Content starts

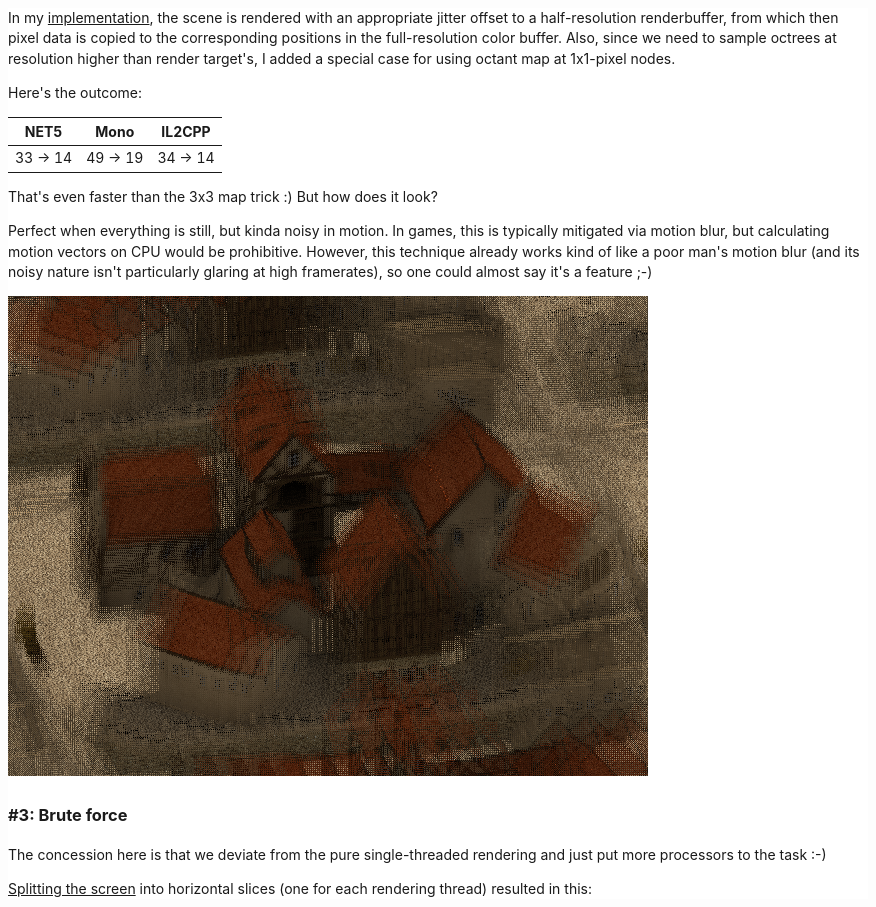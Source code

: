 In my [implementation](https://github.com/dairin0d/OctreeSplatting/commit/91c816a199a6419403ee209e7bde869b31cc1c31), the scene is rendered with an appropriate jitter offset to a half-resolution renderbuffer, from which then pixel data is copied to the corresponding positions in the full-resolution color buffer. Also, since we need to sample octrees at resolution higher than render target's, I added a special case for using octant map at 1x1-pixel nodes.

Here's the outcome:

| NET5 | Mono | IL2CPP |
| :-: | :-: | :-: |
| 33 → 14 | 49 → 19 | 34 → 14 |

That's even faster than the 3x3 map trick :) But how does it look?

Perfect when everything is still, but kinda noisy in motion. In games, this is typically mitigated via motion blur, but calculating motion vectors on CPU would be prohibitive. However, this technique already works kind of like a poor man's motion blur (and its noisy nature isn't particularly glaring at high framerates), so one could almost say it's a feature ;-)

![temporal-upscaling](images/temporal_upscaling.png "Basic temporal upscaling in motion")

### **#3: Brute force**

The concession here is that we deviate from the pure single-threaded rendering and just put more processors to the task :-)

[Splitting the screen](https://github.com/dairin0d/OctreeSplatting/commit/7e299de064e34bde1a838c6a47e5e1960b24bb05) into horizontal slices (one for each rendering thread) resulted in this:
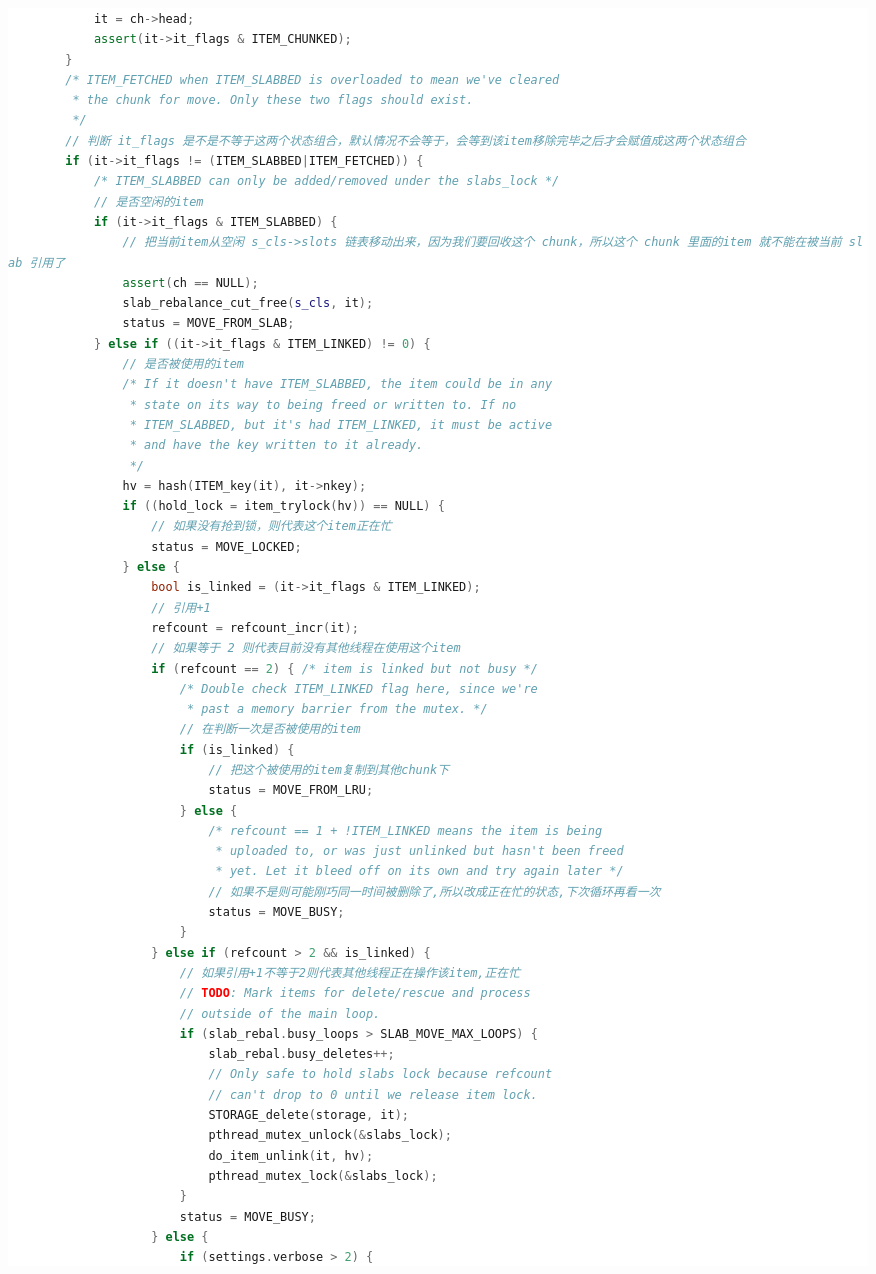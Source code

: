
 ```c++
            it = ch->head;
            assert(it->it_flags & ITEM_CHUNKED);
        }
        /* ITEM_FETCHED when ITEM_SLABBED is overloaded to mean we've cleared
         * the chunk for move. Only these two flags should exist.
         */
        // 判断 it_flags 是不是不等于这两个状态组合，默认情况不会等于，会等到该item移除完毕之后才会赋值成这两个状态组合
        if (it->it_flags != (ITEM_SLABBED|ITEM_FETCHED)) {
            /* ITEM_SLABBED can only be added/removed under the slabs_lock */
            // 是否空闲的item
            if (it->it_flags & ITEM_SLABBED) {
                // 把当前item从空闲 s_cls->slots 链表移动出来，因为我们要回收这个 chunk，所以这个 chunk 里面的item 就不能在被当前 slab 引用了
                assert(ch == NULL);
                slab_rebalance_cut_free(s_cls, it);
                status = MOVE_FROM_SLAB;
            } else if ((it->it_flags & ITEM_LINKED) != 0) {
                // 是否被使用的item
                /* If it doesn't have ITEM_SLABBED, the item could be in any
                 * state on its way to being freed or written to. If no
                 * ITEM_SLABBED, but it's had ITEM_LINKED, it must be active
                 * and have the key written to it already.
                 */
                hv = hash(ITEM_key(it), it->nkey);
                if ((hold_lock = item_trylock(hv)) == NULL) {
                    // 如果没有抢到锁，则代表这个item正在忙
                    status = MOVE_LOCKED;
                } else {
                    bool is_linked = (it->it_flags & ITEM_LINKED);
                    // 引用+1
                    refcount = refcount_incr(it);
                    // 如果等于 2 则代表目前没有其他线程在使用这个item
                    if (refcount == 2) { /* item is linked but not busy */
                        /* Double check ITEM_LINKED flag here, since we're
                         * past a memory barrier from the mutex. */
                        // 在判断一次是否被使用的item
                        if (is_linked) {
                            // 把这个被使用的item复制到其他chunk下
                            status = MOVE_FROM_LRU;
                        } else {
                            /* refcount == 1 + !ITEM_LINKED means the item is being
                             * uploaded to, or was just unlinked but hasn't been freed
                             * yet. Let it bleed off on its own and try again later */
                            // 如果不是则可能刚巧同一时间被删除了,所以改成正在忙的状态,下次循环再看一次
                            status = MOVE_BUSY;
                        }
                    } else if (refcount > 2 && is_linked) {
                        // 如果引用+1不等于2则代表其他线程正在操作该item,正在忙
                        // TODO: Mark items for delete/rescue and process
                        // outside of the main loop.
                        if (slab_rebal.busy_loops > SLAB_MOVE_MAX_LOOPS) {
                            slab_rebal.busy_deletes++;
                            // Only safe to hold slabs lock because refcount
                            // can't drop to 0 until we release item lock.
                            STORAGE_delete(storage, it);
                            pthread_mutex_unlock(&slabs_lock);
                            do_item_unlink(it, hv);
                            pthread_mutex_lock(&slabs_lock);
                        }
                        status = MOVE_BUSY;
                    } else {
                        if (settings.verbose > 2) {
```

Content ends

AIM OF THE EXERCISE –
Say how many lines of the data hold the word "than", and leave out everything but the number.

EXERCISE SOLUTION –
2